It’s been Thirty years since Los Angeles joined the ranks of cities whose only qualification was to be a victim of a terrorist act. Though, were they really terrorists? Their own ranks called themselves exceptional thieves, and one-time kidnappers, not terrorists. No Hans Grubber and his pals were opportunists, and only cared about money, $600 million worth. A simple police officer from New York City in town to visit his wife and kids was what messed it all up for them.

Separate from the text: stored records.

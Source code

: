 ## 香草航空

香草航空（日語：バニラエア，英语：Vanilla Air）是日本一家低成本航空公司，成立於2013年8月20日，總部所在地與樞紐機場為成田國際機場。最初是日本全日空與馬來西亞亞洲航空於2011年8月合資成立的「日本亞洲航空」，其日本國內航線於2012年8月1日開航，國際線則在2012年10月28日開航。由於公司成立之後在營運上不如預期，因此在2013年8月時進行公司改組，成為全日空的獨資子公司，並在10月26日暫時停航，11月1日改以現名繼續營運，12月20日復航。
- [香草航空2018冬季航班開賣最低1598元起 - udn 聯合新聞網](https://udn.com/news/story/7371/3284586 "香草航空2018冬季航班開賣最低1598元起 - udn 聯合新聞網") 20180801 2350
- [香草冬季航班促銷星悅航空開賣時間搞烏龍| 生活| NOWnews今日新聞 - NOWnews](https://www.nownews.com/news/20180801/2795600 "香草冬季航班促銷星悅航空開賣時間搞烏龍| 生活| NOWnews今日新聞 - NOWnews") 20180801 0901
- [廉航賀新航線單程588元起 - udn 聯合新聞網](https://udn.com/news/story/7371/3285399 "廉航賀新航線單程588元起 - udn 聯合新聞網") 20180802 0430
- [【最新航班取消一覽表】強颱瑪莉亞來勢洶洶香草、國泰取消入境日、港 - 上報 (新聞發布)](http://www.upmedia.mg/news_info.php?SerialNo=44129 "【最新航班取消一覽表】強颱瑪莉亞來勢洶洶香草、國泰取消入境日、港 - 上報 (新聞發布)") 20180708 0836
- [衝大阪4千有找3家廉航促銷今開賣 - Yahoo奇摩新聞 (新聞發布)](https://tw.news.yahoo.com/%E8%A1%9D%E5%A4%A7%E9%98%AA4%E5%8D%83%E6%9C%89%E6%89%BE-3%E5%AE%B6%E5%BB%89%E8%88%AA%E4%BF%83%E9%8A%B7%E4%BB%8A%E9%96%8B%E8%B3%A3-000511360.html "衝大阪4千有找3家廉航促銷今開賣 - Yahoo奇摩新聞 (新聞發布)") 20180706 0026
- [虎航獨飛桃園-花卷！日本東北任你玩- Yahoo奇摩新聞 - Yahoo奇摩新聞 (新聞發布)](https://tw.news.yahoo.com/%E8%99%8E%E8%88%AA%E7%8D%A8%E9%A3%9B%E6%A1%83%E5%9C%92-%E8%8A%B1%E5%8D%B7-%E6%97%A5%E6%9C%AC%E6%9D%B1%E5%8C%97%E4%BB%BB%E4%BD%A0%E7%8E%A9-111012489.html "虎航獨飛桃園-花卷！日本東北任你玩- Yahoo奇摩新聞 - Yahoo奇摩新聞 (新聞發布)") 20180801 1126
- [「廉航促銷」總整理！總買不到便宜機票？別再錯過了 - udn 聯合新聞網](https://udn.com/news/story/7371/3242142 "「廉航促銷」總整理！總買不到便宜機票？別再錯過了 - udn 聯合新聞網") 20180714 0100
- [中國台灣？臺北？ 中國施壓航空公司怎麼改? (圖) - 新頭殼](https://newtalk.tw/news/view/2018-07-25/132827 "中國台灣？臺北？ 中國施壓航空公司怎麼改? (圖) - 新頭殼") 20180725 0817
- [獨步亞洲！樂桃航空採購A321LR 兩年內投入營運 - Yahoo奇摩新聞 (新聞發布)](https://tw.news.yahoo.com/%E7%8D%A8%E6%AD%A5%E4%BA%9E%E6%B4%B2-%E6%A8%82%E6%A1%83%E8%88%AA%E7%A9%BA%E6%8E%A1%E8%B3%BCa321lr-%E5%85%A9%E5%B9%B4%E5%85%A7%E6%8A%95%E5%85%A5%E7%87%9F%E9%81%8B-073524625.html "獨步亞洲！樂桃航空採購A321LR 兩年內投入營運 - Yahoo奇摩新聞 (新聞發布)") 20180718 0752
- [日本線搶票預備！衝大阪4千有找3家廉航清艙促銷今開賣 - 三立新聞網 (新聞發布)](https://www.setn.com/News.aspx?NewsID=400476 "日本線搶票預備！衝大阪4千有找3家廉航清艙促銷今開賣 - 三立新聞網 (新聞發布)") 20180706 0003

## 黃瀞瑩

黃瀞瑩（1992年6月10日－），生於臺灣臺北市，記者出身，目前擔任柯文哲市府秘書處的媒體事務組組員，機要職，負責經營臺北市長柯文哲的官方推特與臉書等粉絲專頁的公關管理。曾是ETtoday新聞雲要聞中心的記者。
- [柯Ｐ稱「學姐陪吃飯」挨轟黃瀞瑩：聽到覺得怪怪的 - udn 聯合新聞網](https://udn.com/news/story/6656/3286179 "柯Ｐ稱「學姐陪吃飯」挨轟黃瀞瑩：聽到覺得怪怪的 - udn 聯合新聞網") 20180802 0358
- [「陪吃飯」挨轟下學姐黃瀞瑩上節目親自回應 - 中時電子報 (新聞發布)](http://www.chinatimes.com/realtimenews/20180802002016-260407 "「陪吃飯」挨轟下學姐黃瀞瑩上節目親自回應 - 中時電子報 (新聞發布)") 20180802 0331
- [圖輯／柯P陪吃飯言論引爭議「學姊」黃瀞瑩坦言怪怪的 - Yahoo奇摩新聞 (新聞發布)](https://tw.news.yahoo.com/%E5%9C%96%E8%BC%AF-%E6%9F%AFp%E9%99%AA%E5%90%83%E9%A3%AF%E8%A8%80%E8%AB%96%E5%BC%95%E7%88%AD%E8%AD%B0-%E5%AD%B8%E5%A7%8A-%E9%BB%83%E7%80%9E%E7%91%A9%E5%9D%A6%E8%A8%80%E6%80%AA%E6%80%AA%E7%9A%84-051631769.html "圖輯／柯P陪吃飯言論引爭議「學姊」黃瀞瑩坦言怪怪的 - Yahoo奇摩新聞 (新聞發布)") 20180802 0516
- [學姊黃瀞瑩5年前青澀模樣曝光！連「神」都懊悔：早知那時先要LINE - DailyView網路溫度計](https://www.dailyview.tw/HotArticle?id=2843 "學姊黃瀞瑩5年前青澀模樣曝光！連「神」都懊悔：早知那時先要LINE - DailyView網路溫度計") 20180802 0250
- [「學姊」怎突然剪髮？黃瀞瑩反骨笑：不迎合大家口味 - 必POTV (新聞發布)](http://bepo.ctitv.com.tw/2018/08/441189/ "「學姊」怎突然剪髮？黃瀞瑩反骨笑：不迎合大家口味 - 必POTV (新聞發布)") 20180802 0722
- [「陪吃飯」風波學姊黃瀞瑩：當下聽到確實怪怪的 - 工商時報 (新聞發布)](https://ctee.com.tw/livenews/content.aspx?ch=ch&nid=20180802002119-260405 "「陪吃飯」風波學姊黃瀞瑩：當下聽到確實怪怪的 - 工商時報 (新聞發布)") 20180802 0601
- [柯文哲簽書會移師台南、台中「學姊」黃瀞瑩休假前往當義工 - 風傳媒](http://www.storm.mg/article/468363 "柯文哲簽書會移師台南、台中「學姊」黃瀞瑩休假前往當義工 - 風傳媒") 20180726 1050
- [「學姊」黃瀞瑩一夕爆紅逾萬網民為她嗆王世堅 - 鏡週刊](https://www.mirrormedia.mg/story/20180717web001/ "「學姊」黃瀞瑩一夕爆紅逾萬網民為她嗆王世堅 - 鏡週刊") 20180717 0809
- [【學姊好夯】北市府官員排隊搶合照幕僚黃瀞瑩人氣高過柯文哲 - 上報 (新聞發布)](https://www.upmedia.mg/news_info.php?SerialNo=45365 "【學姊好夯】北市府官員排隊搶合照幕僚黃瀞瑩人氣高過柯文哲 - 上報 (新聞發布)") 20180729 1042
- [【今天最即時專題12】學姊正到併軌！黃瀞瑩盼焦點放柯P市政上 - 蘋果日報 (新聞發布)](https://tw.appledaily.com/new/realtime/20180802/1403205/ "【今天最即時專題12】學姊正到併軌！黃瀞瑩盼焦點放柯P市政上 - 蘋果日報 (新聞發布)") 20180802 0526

Yes, Die Hard is 30 years old this year. And last December, the Library of Congress selected Die Hard (among 24 other films) it’s …cultural, historic and/or aesthetic importance. Yes Die Hard fits the bill for all three of those qualifications. It’s a master piece that holds up surprisingly well given the time period. I dare you to find another action movie from the 80s which isn’t incredible dated with cheese lines and effects. I dare you to find another heist movie where the score is still a relevant sum of money 30 years later. Six Hundred Million Dollars was a lot of money in 1988, it’s still a lot of money in 2018. When it comes to money, so often the sums are in reasonable ranges for the time period and with inflation, they seem petty by current standards. No, it will be quite a while (if ever) when $600 million is seen as petty). Heck, even Ocean’s 11 (which itself is 17 years old already!) was only taking home $160 million.
So, take a seat, grab some popcorn, (or Twinkies), and watch this Christmas classic, even if Bruce Willis says it’s not.